My son has gone missing a number of times, sometimes up to a week at a time. He’s always been such a good boy, he never stayed out late or didn’t come home unless he’d told us he was seeing a friend. It started when he went to secondary school – since he was in year 7, an 11-year-old little boy in his brand new uniform and his hair spick and span, he’d been asked to hold drugs for some of the older boys. And that was the start of it. Since then it’s led to periods of time when we don’t know where he is.
When I first reported these missing periods to police, I didn’t feel believed or listened to. After I explained the circumstances, they said it was his choice and that he couldn’t be treated as missing despite the fact that this was so out of character. My son can be really naïve and easily led, we’ve been trying to get school to help us assess whether he has learning difficulties and to me it was so clear he was being exploited by people older than him. And yet, the police didn’t take these risks seriously, and weren’t communicating with us or prioritising his case. At one point they didn’t even tell me his case was closed and it took me calling 999 to find someone to ask why they weren’t talking to us.

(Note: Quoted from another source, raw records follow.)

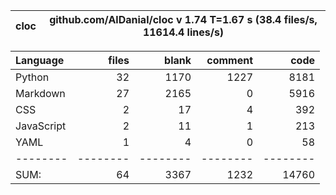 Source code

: cloc|github.com/AlDanial/cloc v 1.74  T=1.67 s (38.4 files/s, 11614.4 lines/s)
--- | ---

Language|files|blank|comment|code
:-------|-------:|-------:|-------:|-------:
Python|32|1170|1227|8181
Markdown|27|2165|0|5916
CSS|2|17|4|392
JavaScript|2|11|1|213
YAML|1|4|0|58
--------|--------|--------|--------|--------
SUM:|64|3367|1232|14760
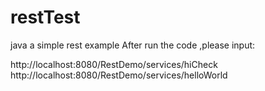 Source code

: # restTest
java a simple rest example
After run the code ,please input:

http://localhost:8080/RestDemo/services/hiCheck
http://localhost:8080/RestDemo/services/helloWorld
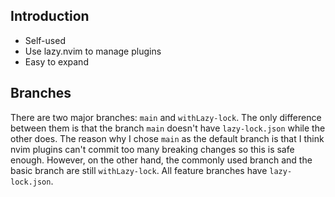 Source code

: ## Introduction
- Self-used
- Use lazy.nvim to manage plugins
- Easy to expand

## Branches
There are two major branches: `main` and `withLazy-lock`. The only difference
between them is that the branch `main` doesn't have `lazy-lock.json` while the
other does. The reason why I chose `main` as the default branch is that I think
nvim plugins can't commit too many breaking changes so this is safe enough.
However, on the other hand, the commonly used branch and the basic branch are
still `withLazy-lock`. All feature branches have `lazy-lock.json`.
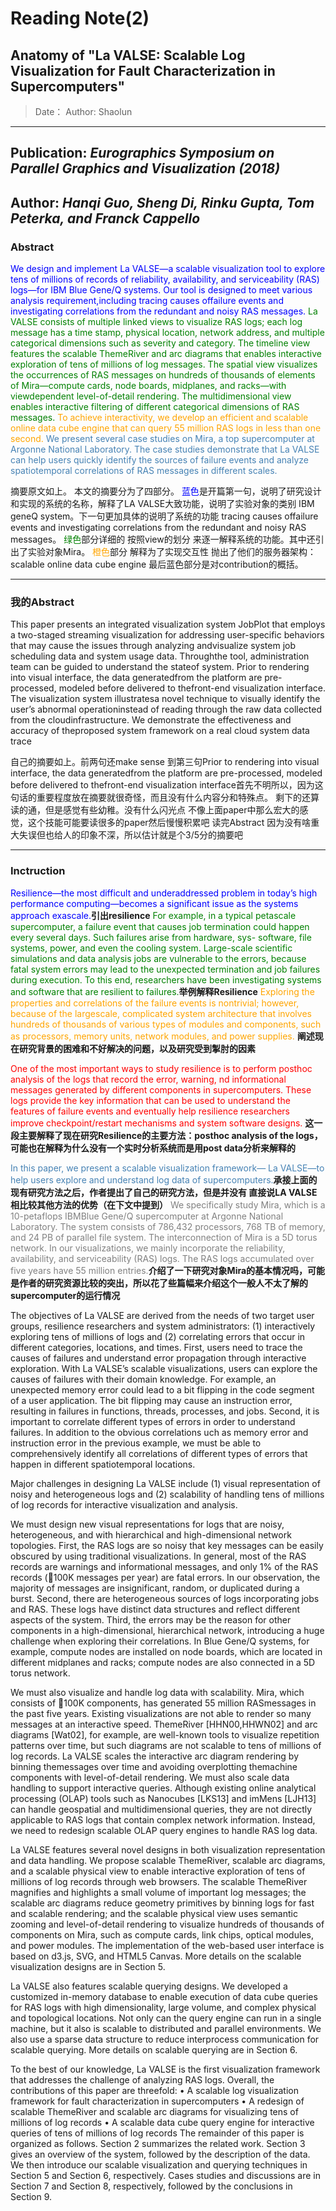 Reading Note(2)
===
Anatomy of "La VALSE: Scalable Log Visualization for Fault Characterization in Supercomputers"
---
>Date： 
Author: Shaolun
***

Publication: *Eurographics Symposium on Parallel Graphics and Visualization (2018)*
---

Author: *Hanqi Guo, Sheng Di, Rinku Gupta, Tom Peterka, and Franck Cappello*
---

### Abstract
<font style="color:blue">We design and implement La VALSE—a scalable visualization tool to explore tens of millions of records of reliability, availability, and serviceability (RAS) logs—for IBM Blue Gene/Q systems. Our tool is designed to meet various analysis requirement,including tracing causes offailure events and investigating correlations from the redundant and noisy RAS messages.</font> <font style="color:green">La VALSE consists of multiple linked views to visualize RAS logs; each log message has a time stamp, physical location, network address, and multiple categorical dimensions such as severity and category. The timeline view features the scalable ThemeRiver and arc diagrams that enables interactive exploration of tens of millions of log messages. The spatial view visualizes the occurrences of RAS messages on hundreds of thousands of elements of Mira—compute cards, node boards, midplanes, and racks—with viewdependent level-of-detail rendering. The multidimensional view enables interactive filtering of different categorical dimensions of RAS messages.</font> <font style="color:orange">To achieve interactivity, we develop an efficient and scalable online data cube engine that can query 55 million RAS logs in less than one second.</font> <font style="color:steelblue">We present several case studies on Mira, a top supercomputer at Argonne National Laboratory. The case studies demonstrate that La VALSE can help users quickly identify the sources of failure events and analyze spatiotemporal correlations of RAS messages in different scales.</font>
<font style="color:blue"></font>

摘要原文如上。
本文的摘要分为了四部分。
<font style="color:blue">蓝色</font>是开篇第一句，说明了研究设计和实现的系统的名称，解释了LA VALSE大致功能，说明了实验对象的类别 IBM geneQ system。下一句更加具体的说明了系统的功能 tracing causes offailure events and investigating correlations from the redundant and noisy RAS messages。
<font style="color:green">绿色</font>部分详细的 按照view的划分 来逐一解释系统的功能。其中还引出了实验对象Mira。
<font style="color:orange">橙色</font>部分 解释为了实现交互性 抛出了他们的服务器架构： scalable online data cube engine 
最后蓝色部分是对contribution的概括。
***

### 我的Abstract
This paper presents an integrated visualization system JobPlot that employs a two-staged streaming visualization for addressing user-specific behaviors that may cause the issues through analyzing andvisualize system job scheduling data and system usage data. Throughthe tool, administration team can be guided to understand the stateof system. Prior to rendering into visual interface, the data generatedfrom the platform are pre-processed, modeled before delivered to thefront-end visualization interface. The visualization system illustratesa novel technique to visually identify the user’s abnormal operationinstead of reading through the raw data collected from the cloudinfrastructure. We demonstrate the effectiveness and accuracy of theproposed system framework on a real cloud system data trace

自己的摘要如上。前两句还make sense 到第三句Prior to rendering into visual interface, the data generatedfrom the platform are pre-processed, modeled before delivered to thefront-end visualization interface首先不明所以，因为这句话的重要程度放在摘要就很奇怪，而且没有什么内容分和特殊点。
剩下的还算读的通，但是感觉有些幼稚。没有什么闪光点 不像上面paper中那么宏大的感觉，这个技能可能要读很多的paper然后慢慢积累吧
读完Abstract 因为没有啥重大失误但也给人的印象不深，所以估计就是个3/5分的摘要吧
***

### Inctruction
<font style="color:blue">Resilience—the most difficult and underaddressed problem in today’s high performance computing—becomes a significant issue as the systems approach exascale.</font>**引出resilience** <font style="color:green">For example, in a typical petascale supercomputer, a failure event that causes job termination could happen every several days. Such failures arise from hardware, sys- software, file systems, power, and even the cooling system. Large-scale scientific simulations and data analysis jobs are vulnerable to the errors, because fatal system errors may lead to the unexpected termination and job failures during execution. To this end, researchers have been investigating systems and software that are resilient to failures.</font>**举例解释Resilience** <font style="color:orange">Exploring the properties and correlations of the failure events is nontrivial; however, because of the largescale, complicated system architecture that involves hundreds of thousands of various types of modules and components, such as processors, memory units, network modules, and power supplies. </font>**阐述现在研究背景的困难和不好解决的问题，以及研究受到掣肘的因素**

<font style="color:red">One of the most important ways to study resilience is to perform posthoc analysis of the logs that record the error, warning, nd informational messages generated by different components in supercomputers. These logs provide the key information that can be used to understand the features of failure events and eventually help resilience researchers improve checkpoint/restart mechanisms and system software designs. </font>**这一段主要解释了现在研究Resilience的主要方法：posthoc analysis of the logs，可能也在解释为什么没有一个实时分析系统而是用post data分析来解释的**

<font style="color:steelblue">In this paper, we present a scalable visualization framework— La VALSE—to help users explore and understand log data of supercomputers.</font>**承接上面的现有研究方法之后，作者提出了自己的研究方法，但是并没有 直接说LA VALSE相比较其他方法的优势（在下文中提到）** <font style="color:grey">We specifically study Mira, which is a 10-petaflops IBMBlue Gene/Q supercomputer at Argonne National Laboratory. The system consists of 786,432 processors, 768 TB of memory, and 24 PB of parallel file system. The interconnection of Mira is a 5D torus network. In our visualizations, we mainly incorporate the reliability, availability, and serviceability (RAS) logs. The RAS logs accumulated over five years have 55 million entries.</font>**介绍了一下研究对象Mira的基本情况吗，可能是作者的研究资源比较的突出，所以花了些篇幅来介绍这个一般人不太了解的supercomputer的运行情况**

The objectives of La VALSE are derived from the needs of two target user groups, resilience researchers and system administrators:
(1) interactively exploring tens of millions of logs and (2) correlating errors that occur in different categories, locations, and
times. First, users need to trace the causes of failures and understand
error propagation through interactive exploration. With La VALSE’s scalable visualizations, users can explore the causes of failures with their domain knowledge. For example, an unexpected memory error could lead to a bit flipping in the code segment of a user application. The bit flipping may cause an instruction error, resulting in failures in functions, threads, processes, and jobs. Second, it is important to correlate different types of errors in order to understand failures. In addition to the obvious correlations uch as memory error and instruction error in the previous example, we must be able to comprehensively identify all correlations of different types of errors that happen in different spatiotemporal locations. 

Major challenges in designing La VALSE include (1) visual representation of noisy and heterogeneous logs and (2) scalability of
handling tens of millions of log records for interactive visualization
and analysis.

We must design new visual representations for logs that are
noisy, heterogeneous, and with hierarchical and high-dimensional
network topologies. First, the RAS logs are so noisy that key messages
can be easily obscured by using traditional visualizations.
In general, most of the RAS records are warnings and informational
messages, and only 1% of the RAS records (100K messages
per year) are fatal errors. In our observation, the majority of
messages are insignificant, random, or duplicated during a burst.
Second, there are heterogeneous sources of logs incorporating jobs
and RAS. These logs have distinct data structures and reflect different
aspects of the system. Third, the errors may be the reason
for other components in a high-dimensional, hierarchical network,
introducing a huge challenge when exploring their correlations. In
Blue Gene/Q systems, for example, compute nodes are installed on
node boards, which are located in different midplanes and racks;
compute nodes are also connected in a 5D torus network.

We must also visualize and handle log data with scalability.
Mira, which consists of 100K components, has generated 55 million
RASmessages in the past five years. Existing visualizations are
not able to render so many messages at an interactive speed. ThemeRiver
[HHN00,HHWN02] and arc diagrams [Wat02], for example,
are well-known tools to visualize repetition patterns over time,
but such diagrams are not scalable to tens of millions of log records.
La VALSE scales the interactive arc diagram rendering by binning
themessages over time and avoiding overplotting themachine components
with level-of-detail rendering. We must also scale data
handling to support interactive queries. Although existing online
analytical processing (OLAP) tools such as Nanocubes [LKS13]
and imMens [LJH13] can handle geospatial and multidimensional
queries, they are not directly applicable to RAS logs that contain
complex network information. Instead, we need to redesign scalable
OLAP query engines to handle RAS log data.

La VALSE features several novel designs in both visualization
representation and data handling. We propose scalable ThemeRiver,
scalable arc diagrams, and a scalable physical view to
enable interactive exploration of tens of millions of log records
through web browsers. The scalable ThemeRiver magnifies and
highlights a small volume of important log messages; the scalable
arc diagrams reduce geometry primitives by binning logs for
fast and scalable rendering; and the scalable physical view uses semantic zooming and level-of-detail rendering to visualize hundreds
of thousands of components on Mira, such as compute cards, link
chips, optical modules, and power modules. The implementation of
the web-based user interface is based on d3.js, SVG, and HTML5
Canvas. More details on the scalable visualization designs are in
Section 5.

La VALSE also features scalable querying designs. We developed
a customized in-memory database to enable execution of data
cube queries for RAS logs with high dimensionality, large volume,
and complex physical and topological locations. Not only can the
query engine can run in a single machine, but it also is scalable
to distributed and parallel environments. We also use a sparse data
structure to reduce interprocess communication for scalable querying.
More details on scalable querying are in Section 6.

To the best of our knowledge, La VALSE is the first visualization
framework that addresses the challenge of analyzing RAS logs.
Overall, the contributions of this paper are threefold:
• A scalable log visualization framework for fault characterization
in supercomputers
• A redesign of scalable ThemeRiver and scalable arc diagrams
for visualizing tens of millions of log records
• A scalable data cube query engine for interactive queries of tens
of millions of log records
The remainder of this paper is organized as follows. Section 2
summarizes the related work. Section 3 gives an overview of the
system, followed by the description of the data. We then introduce
our scalable visualization and querying techniques in Section 5 and
Section 6, respectively. Cases studies and discussions are in Section
7 and Section 8, respectively, followed by the conclusions in
Section 9.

It’s like they just didn’t care. I think I’m just seen as a Black parent kicking off. They don’t care about me. I often wonder if I would be treated this way if I was White and I hate saying those things because it makes me feel like I’m just this negative parent talking about Black and White. But at the end of the day, if I can’t trust the police to find my son, who can I trust?
We feel like we’re just going round and round in circles. One of the most confusing interactions that we’ve had with the social care teams is being told that he needs a positive Black male role model. My husband has been an amazing father, we’re together – we just look at each other in those moments and think, ‘How can they say this?’